INPUT DATA: Begin

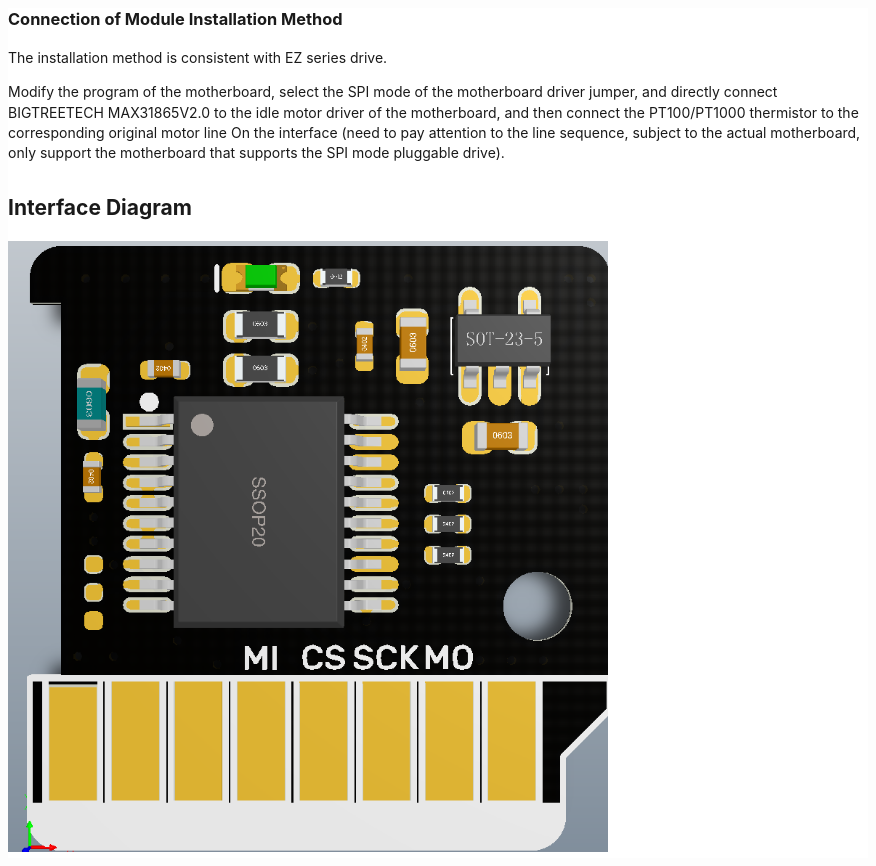 ### **Connection of Module Installation Method**

The installation method is consistent with EZ series drive.

Modify the program of the motherboard, select the SPI mode of the motherboard driver jumper, and directly connect BIGTREETECH MAX31865V2.0 to the idle motor driver of the motherboard, and then connect the PT100/PT1000 thermistor to the corresponding original motor line On the interface (need to pay attention to the line sequence, subject to the actual motherboard, only support the motherboard that supports the SPI mode pluggable drive).

## **Interface Diagram**

<img src=img/EZ31865/EZ31865_Diagram.png width="600"/>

INPUT DATA: End

Report how many lines of the entries hold the word "drive". Nothing else is needed.

2